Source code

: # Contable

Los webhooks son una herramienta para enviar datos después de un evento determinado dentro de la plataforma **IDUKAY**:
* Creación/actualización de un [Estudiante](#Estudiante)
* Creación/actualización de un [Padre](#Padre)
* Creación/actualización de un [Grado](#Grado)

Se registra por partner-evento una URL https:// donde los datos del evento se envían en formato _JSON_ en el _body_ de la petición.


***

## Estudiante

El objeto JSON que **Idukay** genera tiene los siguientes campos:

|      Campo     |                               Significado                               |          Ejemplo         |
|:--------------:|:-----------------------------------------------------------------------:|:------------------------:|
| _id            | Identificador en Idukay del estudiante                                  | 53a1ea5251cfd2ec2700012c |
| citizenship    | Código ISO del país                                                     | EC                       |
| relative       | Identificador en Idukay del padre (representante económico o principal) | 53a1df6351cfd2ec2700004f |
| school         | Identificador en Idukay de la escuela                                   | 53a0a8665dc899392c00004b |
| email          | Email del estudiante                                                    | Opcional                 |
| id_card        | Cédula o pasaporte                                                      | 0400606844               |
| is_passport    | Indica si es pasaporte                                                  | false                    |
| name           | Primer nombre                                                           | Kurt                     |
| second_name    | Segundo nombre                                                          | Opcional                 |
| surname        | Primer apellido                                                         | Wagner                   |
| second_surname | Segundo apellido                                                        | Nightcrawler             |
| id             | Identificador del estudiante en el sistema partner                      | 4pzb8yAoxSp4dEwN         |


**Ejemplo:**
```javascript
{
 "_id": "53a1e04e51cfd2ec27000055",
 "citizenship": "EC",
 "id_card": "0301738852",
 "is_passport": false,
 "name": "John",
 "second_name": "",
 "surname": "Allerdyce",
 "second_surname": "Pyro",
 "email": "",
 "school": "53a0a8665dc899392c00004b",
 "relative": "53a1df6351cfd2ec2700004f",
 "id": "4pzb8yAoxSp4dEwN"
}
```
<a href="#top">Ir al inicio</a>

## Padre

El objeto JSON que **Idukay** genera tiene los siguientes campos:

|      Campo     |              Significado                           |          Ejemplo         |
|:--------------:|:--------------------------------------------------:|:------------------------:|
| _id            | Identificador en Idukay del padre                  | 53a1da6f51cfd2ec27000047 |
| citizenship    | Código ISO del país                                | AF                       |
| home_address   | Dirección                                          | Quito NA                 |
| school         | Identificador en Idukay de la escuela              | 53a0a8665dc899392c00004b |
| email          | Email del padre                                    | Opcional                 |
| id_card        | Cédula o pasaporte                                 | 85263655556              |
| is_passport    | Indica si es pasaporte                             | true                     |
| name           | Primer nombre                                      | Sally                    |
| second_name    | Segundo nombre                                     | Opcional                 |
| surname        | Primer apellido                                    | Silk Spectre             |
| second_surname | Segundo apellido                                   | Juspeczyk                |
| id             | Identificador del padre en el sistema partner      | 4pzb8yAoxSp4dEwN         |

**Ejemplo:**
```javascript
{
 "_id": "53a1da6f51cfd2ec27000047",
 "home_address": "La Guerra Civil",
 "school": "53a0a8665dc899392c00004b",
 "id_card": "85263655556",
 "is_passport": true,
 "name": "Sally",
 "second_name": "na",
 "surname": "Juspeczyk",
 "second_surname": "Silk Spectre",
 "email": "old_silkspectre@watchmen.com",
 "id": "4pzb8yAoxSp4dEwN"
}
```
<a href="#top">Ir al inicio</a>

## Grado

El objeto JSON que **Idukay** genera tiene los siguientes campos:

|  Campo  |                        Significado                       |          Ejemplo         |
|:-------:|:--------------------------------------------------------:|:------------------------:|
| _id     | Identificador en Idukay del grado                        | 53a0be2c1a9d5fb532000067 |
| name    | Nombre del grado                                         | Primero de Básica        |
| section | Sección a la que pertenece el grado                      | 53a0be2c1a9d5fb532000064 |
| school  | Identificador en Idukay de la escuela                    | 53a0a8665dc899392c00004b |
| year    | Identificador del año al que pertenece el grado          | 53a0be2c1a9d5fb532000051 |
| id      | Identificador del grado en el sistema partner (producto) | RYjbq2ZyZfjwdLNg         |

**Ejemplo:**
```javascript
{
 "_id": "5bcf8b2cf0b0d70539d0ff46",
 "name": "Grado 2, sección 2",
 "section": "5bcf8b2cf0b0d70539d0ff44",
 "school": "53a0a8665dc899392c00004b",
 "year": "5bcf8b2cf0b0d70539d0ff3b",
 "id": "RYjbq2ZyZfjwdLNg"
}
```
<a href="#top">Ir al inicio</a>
____________________
Exercise:
Every record above must appear again in the answer, unchanged.

Exercise answer:
Source code

: # Contable

Los webhooks son una herramienta para enviar datos después de un evento determinado dentro de la plataforma **IDUKAY**:
* Creación/actualización de un [Estudiante](#Estudiante)
* Creación/actualización de un [Padre](#Padre)
* Creación/actualización de un [Grado](#Grado)

Se registra por partner-evento una URL https:// donde los datos del evento se envían en formato _JSON_ en el _body_ de la petición.


***

## Estudiante

El objeto JSON que **Idukay** genera tiene los siguientes campos:

|      Campo     |                               Significado                               |          Ejemplo         |
|:--------------:|:-----------------------------------------------------------------------:|:------------------------:|
| _id            | Identificador en Idukay del estudiante                                  | 53a1ea5251cfd2ec2700012c |
| citizenship    | Código ISO del país                                                     | EC                       |
| relative       | Identificador en Idukay del padre (representante económico o principal) | 53a1df6351cfd2ec2700004f |
| school         | Identificador en Idukay de la escuela                                   | 53a0a8665dc899392c00004b |
| email          | Email del estudiante                                                    | Opcional                 |
| id_card        | Cédula o pasaporte                                                      | 0400606844               |
| is_passport    | Indica si es pasaporte                                                  | false                    |
| name           | Primer nombre                                                           | Kurt                     |
| second_name    | Segundo nombre                                                          | Opcional                 |
| surname        | Primer apellido                                                         | Wagner                   |
| second_surname | Segundo apellido                                                        | Nightcrawler             |
| id             | Identificador del estudiante en el sistema partner                      | 4pzb8yAoxSp4dEwN         |


**Ejemplo:**
```javascript
{
 "_id": "53a1e04e51cfd2ec27000055",
 "citizenship": "EC",
 "id_card": "0301738852",
 "is_passport": false,
 "name": "John",
 "second_name": "",
 "surname": "Allerdyce",
 "second_surname": "Pyro",
 "email": "",
 "school": "53a0a8665dc899392c00004b",
 "relative": "53a1df6351cfd2ec2700004f",
 "id": "4pzb8yAoxSp4dEwN"
}
```
<a href="#top">Ir al inicio</a>

## Padre

El objeto JSON que **Idukay** genera tiene los siguientes campos:

|      Campo     |              Significado                           |          Ejemplo         |
|:--------------:|:--------------------------------------------------:|:------------------------:|
| _id            | Identificador en Idukay del padre                  | 53a1da6f51cfd2ec27000047 |
| citizenship    | Código ISO del país                                | AF                       |
| home_address   | Dirección                                          | Quito NA                 |
| school         | Identificador en Idukay de la escuela              | 53a0a8665dc899392c00004b |
| email          | Email del padre                                    | Opcional                 |
| id_card        | Cédula o pasaporte                                 | 85263655556              |
| is_passport    | Indica si es pasaporte                             | true                     |
| name           | Primer nombre                                      | Sally                    |
| second_name    | Segundo nombre                                     | Opcional                 |
| surname        | Primer apellido                                    | Silk Spectre             |
| second_surname | Segundo apellido                                   | Juspeczyk                |
| id             | Identificador del padre en el sistema partner      | 4pzb8yAoxSp4dEwN         |

**Ejemplo:**
```javascript
{
 "_id": "53a1da6f51cfd2ec27000047",
 "home_address": "La Guerra Civil",
 "school": "53a0a8665dc899392c00004b",
 "id_card": "85263655556",
 "is_passport": true,
 "name": "Sally",
 "second_name": "na",
 "surname": "Juspeczyk",
 "second_surname": "Silk Spectre",
 "email": "old_silkspectre@watchmen.com",
 "id": "4pzb8yAoxSp4dEwN"
}
```
<a href="#top">Ir al inicio</a>

## Grado

El objeto JSON que **Idukay** genera tiene los siguientes campos:

|  Campo  |                        Significado                       |          Ejemplo         |
|:-------:|:--------------------------------------------------------:|:------------------------:|
| _id     | Identificador en Idukay del grado                        | 53a0be2c1a9d5fb532000067 |
| name    | Nombre del grado                                         | Primero de Básica        |
| section | Sección a la que pertenece el grado                      | 53a0be2c1a9d5fb532000064 |
| school  | Identificador en Idukay de la escuela                    | 53a0a8665dc899392c00004b |
| year    | Identificador del año al que pertenece el grado          | 53a0be2c1a9d5fb532000051 |
| id      | Identificador del grado en el sistema partner (producto) | RYjbq2ZyZfjwdLNg         |

**Ejemplo:**
```javascript
{
 "_id": "5bcf8b2cf0b0d70539d0ff46",
 "name": "Grado 2, sección 2",
 "section": "5bcf8b2cf0b0d70539d0ff44",
 "school": "53a0a8665dc899392c00004b",
 "year": "5bcf8b2cf0b0d70539d0ff3b",
 "id": "RYjbq2ZyZfjwdLNg"
}
```
<a href="#top">Ir al inicio</a>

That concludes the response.